Calculez alors quelle doit être la résistance de leur charpente
osseuse et la puissance de leur organisme pour résister à de telles
pressions !
— Il faut, répondit Ned Land, qu’ils soient fabriqués en plaques
de tôle de huit pouces, comme les frégates cuirassées.
— Comme vous dites, Ned, et songez alors aux ravages que peut
produire une pareille masse lancée avec la vitesse d’un express
contre la coque d’un navire.
— Oui… en effet… peut-être, répondit le Canadien, ébranlé par
ces chiffres, mais qui ne voulait pas se rendre.
— Eh bien, vous ai-je convaincu ?
— Vous m’avez convaincu d’une chose, monsieur le naturaliste,
c’est que si de tels animaux existent au fond des mers, il faut
nécessairement qu’ils soient aussi forts que vous le dites.
— Mais s’ils n’existent pas, entêté harponneur, comment
expliquez-vous l’accident arrivé au Scotia ?
— C’est peut-être… , dit Ned hésitant.
— Allez donc !
— Parce que… ça n’est pas vrai ! » répondit le Canadien, en
reproduisant sans le savoir une célèbre réponse d’Arago.
Mais cette réponse prouvait l’obstination du harponneur et pas
autre chose.

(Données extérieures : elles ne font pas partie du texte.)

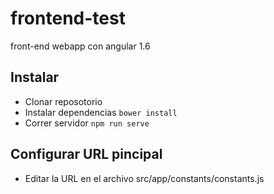 # frontend-test
front-end webapp con angular 1.6

## Instalar
- Clonar reposotorio
- Instalar dependencias ```bower install```
- Correr servidor ```npm run serve```

## Configurar URL pincipal
- Editar la URL en el archivo src/app/constants/constants.js
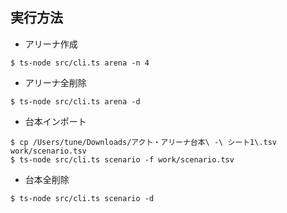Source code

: ## 実行方法

* アリーナ作成

```
$ ts-node src/cli.ts arena -n 4
```

* アリーナ全削除

```
$ ts-node src/cli.ts arena -d
```

* 台本インポート

```
$ cp /Users/tune/Downloads/アクト・アリーナ台本\ -\ シート1\.tsv  work/scenario.tsv
$ ts-node src/cli.ts scenario -f work/scenario.tsv
```

* 台本全削除

```
$ ts-node src/cli.ts scenario -d
```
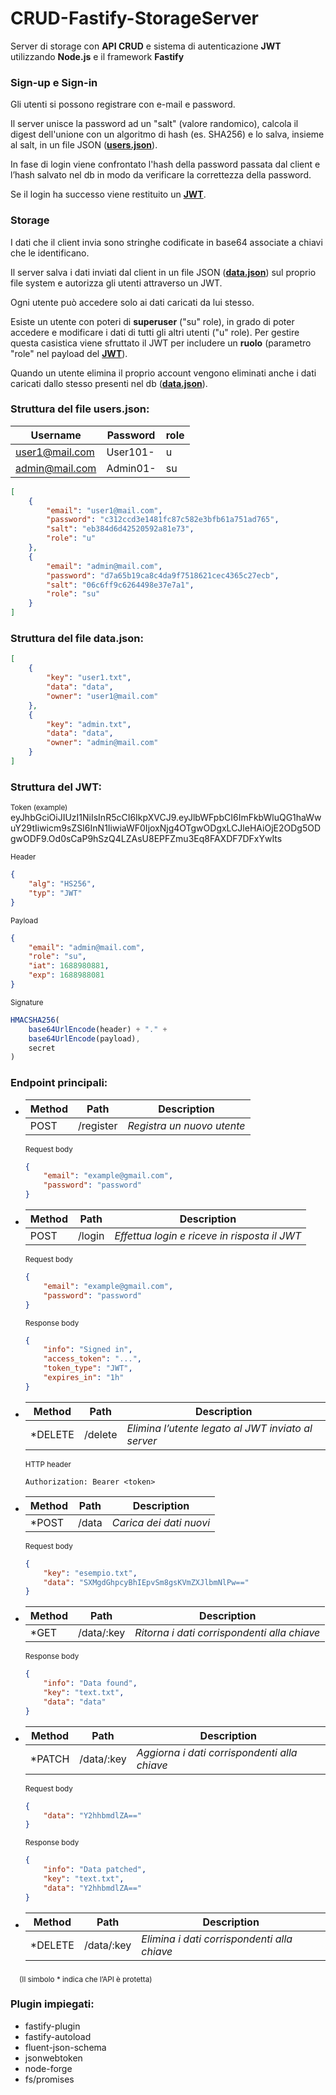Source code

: # CRUD-Fastify-StorageServer
Server di storage con **API CRUD** e sistema di autenticazione **JWT** utilizzando **Node.js** e il framework **Fastify**

### **Sign-up e Sign-in**

Gli utenti si possono registrare con e-mail e password.

Il server unisce la password ad un "salt" (valore randomico), calcola il digest dell'unione con un algoritmo di hash (es. SHA256) e lo salva, insieme al salt, in un file JSON ([**users.json**](#struttura-del-file-usersjson)). 

In fase di login viene confrontato l'hash della password passata dal client e l’hash salvato nel db in modo da verificare la correttezza della password.

Se il login ha successo viene restituito un [**JWT**](#struttura-del-jwt).

### **Storage**

I dati che il client invia sono stringhe codificate in base64 associate a chiavi che le identificano.

Il server salva i dati inviati dal client in un file JSON ([**data.json**](#struttura-del-file-datajson)) sul proprio file system e autorizza gli utenti attraverso un JWT.

Ogni utente può accedere solo ai dati caricati da lui stesso.

Esiste un utente con poteri di **superuser** ("su" role), in grado di poter accedere e modificare i dati di tutti gli altri utenti ("u" role). Per gestire questa casistica viene sfruttato il JWT per includere un **ruolo** (parametro "role" nel payload del [**JWT**](#struttura-del-jwt)).

Quando un utente elimina il proprio account vengono eliminati anche i dati caricati dallo stesso presenti nel db ([**data.json**](#struttura-del-file-datajson)).

### **Struttura del file users.json:**

| Username | Password | role |
| --- | --- | --- |
| user1@mail.com | User101- | u |
| admin@mail.com | Admin01- | su |

```json
[
    {
        "email": "user1@mail.com",
        "password": "c312ccd3e1481fc87c582e3bfb61a751ad765",
        "salt": "eb384d6d42520592a81e73",
        "role": "u"
    },
    {
        "email": "admin@mail.com",
        "password": "d7a65b19ca8c4da9f7518621cec4365c27ecb",
        "salt": "06c6ff9c6264498e37e7a1",
        "role": "su"
    }
]
```

### **Struttura del file data.json:**
```json
[
    {
        "key": "user1.txt",
        "data": "data",
        "owner": "user1@mail.com"
    },
    {
        "key": "admin.txt",
        "data": "data",
        "owner": "admin@mail.com"
    }
]
```

### **Struttura del JWT:**
<sub>Token (example)</sub>
eyJhbGciOiJIUzI1NiIsInR5cCI6IkpXVCJ9.eyJlbWFpbCI6ImFkbWluQG1haWwuY29tIiwicm9sZSI6InN1IiwiaWF0IjoxNjg4OTgwODgxLCJleHAiOjE2ODg5ODgwODF9.Od0sCaP9hSzQ4LZAsU8EPFZmu3Eq8FAXDF7DFxYwIts

<sub>Header</sub>
```json
{
    "alg": "HS256",
    "typ": "JWT"
}
```
<sub>Payload</sub>
```json
{
    "email": "admin@mail.com",
    "role": "su",
    "iat": 1688980881,
    "exp": 1688988081
}
```
<sub>Signature</sub>
```js
HMACSHA256(
    base64UrlEncode(header) + "." +
    base64UrlEncode(payload),
    secret
)
```

### **Endpoint principali:**

- | Method | Path | Description |
    | --- | --- | --- |
    | POST | /register | _Registra un nuovo utente_ |

    <sub>Request body</sub>
    ```json
    {
        "email": "example@gmail.com",
        "password": "password"
    }
    ```

- | Method | Path | Description |
    | --- | --- | --- |
    | POST | /login | _Effettua login e riceve in risposta il JWT_ |

    <sub>Request body</sub>
    ```json
    {
        "email": "example@gmail.com",
        "password": "password"
    }
    ```

    <sub>Response body</sub>
    ```json
    {
        "info": "Signed in",
        "access_token": "...",
        "token_type": "JWT",
        "expires_in": "1h"
    }
    ```

- | Method | Path | Description |
    | --- | --- | --- |
    | *DELETE | /delete | _Elimina l’utente legato al JWT inviato al server_ |

    <sub>HTTP header</sub>
    ```
    Authorization: Bearer <token>
    ```

- | Method | Path | Description |
    | --- | --- | --- |
    | *POST | /data | _Carica dei dati nuovi_ |

    <sub>Request body</sub>
    ```json
    { 
        "key": "esempio.txt",
        "data": "SXMgdGhpcyBhIEpvSm8gsKVmZXJlbmNlPw=="
    }
    ```

- | Method | Path | Description |
    | --- | --- | --- |
    | *GET | /data/:key | _Ritorna i dati corrispondenti alla chiave_ |

    <sub>Response body</sub>
    ```json
    {
        "info": "Data found",
        "key": "text.txt",
        "data": "data"
    }
    ```

- | Method | Path | Description |
    | --- | --- | --- |
    | *PATCH | /data/:key | _Aggiorna i dati corrispondenti alla chiave_ |

    <sub>Request body</sub>
    ```json
    { 
        "data": "Y2hhbmdlZA=="
    }
    ```
    <sub>Response body</sub>
    ```json
    {
        "info": "Data patched",
        "key": "text.txt",
        "data": "Y2hhbmdlZA=="
    }
    ```
    
- | Method | Path | Description |
    | --- | --- | --- |
    | *DELETE | /data/:key | _Elimina i dati corrispondenti alla chiave_ |

&emsp;<sub>(Il simbolo * indica che l’API è protetta)</sub>

### **Plugin impiegati**:
- fastify-plugin
- fastify-autoload 
- fluent-json-schema
- jsonwebtoken
- node-forge
- fs/promises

Ce jour-là, je ne le poussai pas davantage. L’accident
du Scotia n’était pas niable. Le trou existait si bien
qu’il avait fallu le boucher, et je ne pense pas que l’existence du
trou puisse se démontrer plus catégoriquement. Or, ce trou ne
s’était pas fait tout seul, et puisqu’il n’avait pas été produit
par des roches sous-marines ou des engins sous-marins, il était
nécessairement dû à l’outil perforant d’un animal.
Or, suivant moi, et toutes les raisons précédemment déduites,
cet animal appartenait à l’embranchement des vertébrés, à la classe
des mammifères, au groupe des pisciformes, et finalement à l’ordre
des cétacés. Quant à la famille dans laquelle il prenait rang,
baleine, cachalot ou dauphin, quant au genre dont il faisait
partie, quant à l’espèce dans laquelle il convenait de le ranger,
c’était une question à élucider ultérieurement. Pour la résoudre.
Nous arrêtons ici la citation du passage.